Fintech startup N26 is opening an office, its fourth, in Vienna. Eventually, the company plans to hire 300 software engineers, product managers and IT specialists.
This is interesting news, as the company says that the new tech hub will focus on security, in particular detecting fraudulent activity. N26 plans to use artificial intelligence to develop a sort of real-time risk scoring system. The company will compare card transactions with your smartphone location, as well.
Multiple articles have highlighted a handful of cases of fraud in recent weeks. Customers tried to use N26 for money-laundering purposes. It took some time before N26 reacted and closed those accounts.
Every bank suffers from this kind of issue. In France, BNP Paribas, Société Générale, Crédit Agricole and Crédit Mutuel have all been fined in the past, for instance. But it’s interesting to see how N26 is reacting to those risks.

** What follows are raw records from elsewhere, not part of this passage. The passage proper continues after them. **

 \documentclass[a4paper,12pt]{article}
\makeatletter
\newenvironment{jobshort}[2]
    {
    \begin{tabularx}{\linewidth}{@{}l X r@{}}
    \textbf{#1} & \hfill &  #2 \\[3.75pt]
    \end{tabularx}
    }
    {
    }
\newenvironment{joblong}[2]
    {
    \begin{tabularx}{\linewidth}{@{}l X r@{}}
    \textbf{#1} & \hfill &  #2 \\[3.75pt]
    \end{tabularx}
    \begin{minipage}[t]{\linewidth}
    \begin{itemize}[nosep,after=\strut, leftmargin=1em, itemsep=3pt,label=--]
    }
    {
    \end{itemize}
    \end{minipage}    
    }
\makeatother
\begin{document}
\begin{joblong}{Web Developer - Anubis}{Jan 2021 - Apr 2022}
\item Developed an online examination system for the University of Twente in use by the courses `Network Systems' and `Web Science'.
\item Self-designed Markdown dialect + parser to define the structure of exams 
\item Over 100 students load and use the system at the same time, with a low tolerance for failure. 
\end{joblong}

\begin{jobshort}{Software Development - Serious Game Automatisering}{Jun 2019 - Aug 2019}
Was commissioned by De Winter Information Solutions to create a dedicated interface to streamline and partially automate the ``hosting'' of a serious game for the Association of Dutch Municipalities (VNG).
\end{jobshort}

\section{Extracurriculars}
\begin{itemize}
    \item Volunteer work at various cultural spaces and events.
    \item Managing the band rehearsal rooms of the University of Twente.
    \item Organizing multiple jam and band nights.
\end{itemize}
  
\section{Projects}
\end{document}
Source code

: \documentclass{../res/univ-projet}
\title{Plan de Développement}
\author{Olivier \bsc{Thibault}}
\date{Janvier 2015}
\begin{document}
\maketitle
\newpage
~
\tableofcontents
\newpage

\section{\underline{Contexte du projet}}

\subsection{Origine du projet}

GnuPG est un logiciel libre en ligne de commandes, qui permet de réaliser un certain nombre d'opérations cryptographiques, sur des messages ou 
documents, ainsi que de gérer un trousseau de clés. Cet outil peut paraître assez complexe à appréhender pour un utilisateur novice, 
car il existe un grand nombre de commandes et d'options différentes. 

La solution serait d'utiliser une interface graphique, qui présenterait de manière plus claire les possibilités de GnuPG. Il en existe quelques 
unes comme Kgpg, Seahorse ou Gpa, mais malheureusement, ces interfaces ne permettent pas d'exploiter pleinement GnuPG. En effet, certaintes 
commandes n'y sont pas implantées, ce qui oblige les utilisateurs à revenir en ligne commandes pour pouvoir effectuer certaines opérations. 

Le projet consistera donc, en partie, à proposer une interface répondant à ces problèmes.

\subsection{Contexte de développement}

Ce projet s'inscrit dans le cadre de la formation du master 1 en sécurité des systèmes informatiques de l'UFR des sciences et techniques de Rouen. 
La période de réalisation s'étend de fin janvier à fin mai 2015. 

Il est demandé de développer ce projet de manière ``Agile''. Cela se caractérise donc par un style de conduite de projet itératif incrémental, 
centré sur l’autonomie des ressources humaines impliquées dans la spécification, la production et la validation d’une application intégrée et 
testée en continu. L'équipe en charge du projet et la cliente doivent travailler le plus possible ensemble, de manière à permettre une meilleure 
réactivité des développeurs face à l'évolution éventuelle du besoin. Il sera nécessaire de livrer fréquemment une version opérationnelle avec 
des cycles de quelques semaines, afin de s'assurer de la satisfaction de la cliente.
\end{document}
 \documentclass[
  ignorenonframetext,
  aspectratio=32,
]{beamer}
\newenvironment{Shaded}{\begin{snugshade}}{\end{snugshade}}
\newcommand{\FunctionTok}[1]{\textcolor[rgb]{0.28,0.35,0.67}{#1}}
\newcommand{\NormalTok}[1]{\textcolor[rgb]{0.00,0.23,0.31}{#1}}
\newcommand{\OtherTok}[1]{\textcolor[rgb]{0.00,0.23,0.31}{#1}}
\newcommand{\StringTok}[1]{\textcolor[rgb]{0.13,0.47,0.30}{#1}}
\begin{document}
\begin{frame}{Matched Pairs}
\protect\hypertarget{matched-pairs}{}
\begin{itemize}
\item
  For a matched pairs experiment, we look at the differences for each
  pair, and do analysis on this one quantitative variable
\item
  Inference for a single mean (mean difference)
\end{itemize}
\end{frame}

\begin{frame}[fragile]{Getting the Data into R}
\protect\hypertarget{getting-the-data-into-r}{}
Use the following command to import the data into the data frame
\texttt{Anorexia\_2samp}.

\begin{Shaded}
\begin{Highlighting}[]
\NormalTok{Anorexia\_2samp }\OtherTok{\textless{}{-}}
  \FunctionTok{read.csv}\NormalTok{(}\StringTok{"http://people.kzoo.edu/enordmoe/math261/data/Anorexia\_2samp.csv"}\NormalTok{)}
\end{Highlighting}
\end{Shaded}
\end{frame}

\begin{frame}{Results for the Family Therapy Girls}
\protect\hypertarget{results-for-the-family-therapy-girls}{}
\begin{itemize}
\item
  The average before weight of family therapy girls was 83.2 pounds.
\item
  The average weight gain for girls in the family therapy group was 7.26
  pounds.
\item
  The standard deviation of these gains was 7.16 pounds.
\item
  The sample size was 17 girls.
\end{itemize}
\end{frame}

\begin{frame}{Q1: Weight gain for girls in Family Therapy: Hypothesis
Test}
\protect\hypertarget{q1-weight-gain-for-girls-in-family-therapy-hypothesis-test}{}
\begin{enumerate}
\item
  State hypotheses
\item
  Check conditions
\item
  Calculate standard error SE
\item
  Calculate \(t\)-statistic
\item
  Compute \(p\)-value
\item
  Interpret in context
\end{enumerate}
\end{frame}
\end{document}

N26 has experienced tremendous growth, and the startup wants to scale its workforce appropriately so that it’s not short-staffed when faced with those issues. Similarly, it creates challenges when it comes to customer support and average response time.
It’s in the company’s best interest to follow strict rules when it comes to fraudulent activity — as a company with a banking license, N26 is regularly audited. N26 sent me the following statement a couple of weeks ago regarding audits:
N26, as all licensed banks, is subject to regular internal and external independent audits, including those by regulatory bodies such as BaFin, the German Financial Authority. Since we have a German bank license, we’re supervised by BaFin and audited on a regular basis. Any findings are promptly reviewed, implemented and monitored in coordination with the BaFin. We strive to meet all requirements consistently and take any required measures as quickly as possible.